Assignment: Return all lines of the records that contain the word "createApp".

Records excerpted from a collection
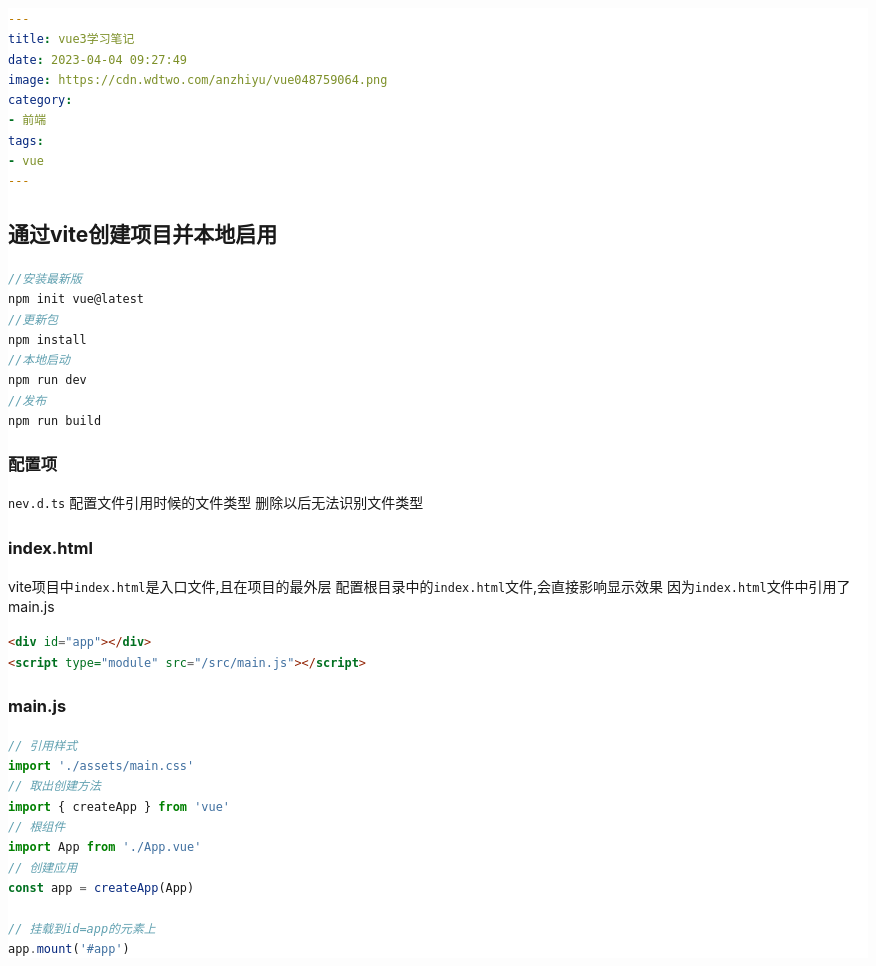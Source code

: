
 ```yaml
---
title: vue3学习笔记
date: 2023-04-04 09:27:49
image: https://cdn.wdtwo.com/anzhiyu/vue048759064.png
category: 
- 前端
tags: 
- vue
---
```


## 通过vite创建项目并本地启用
```js
//安装最新版
npm init vue@latest
//更新包
npm install
//本地启动
npm run dev
//发布
npm run build
```
### 配置项
`nev.d.ts` 配置文件引用时候的文件类型
删除以后无法识别文件类型

### index.html
vite项目中`index.html`是入口文件,且在项目的最外层
配置根目录中的`index.html`文件,会直接影响显示效果
因为`index.html`文件中引用了main.js
```html
<div id="app"></div>
<script type="module" src="/src/main.js"></script>
```

### main.js
```js
// 引用样式
import './assets/main.css' 
// 取出创建方法
import { createApp } from 'vue'
// 根组件
import App from './App.vue'
// 创建应用
const app = createApp(App)

// 挂载到id=app的元素上
app.mount('#app')
```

Solution:
import { createApp } from 'vue'
const app = createApp(App)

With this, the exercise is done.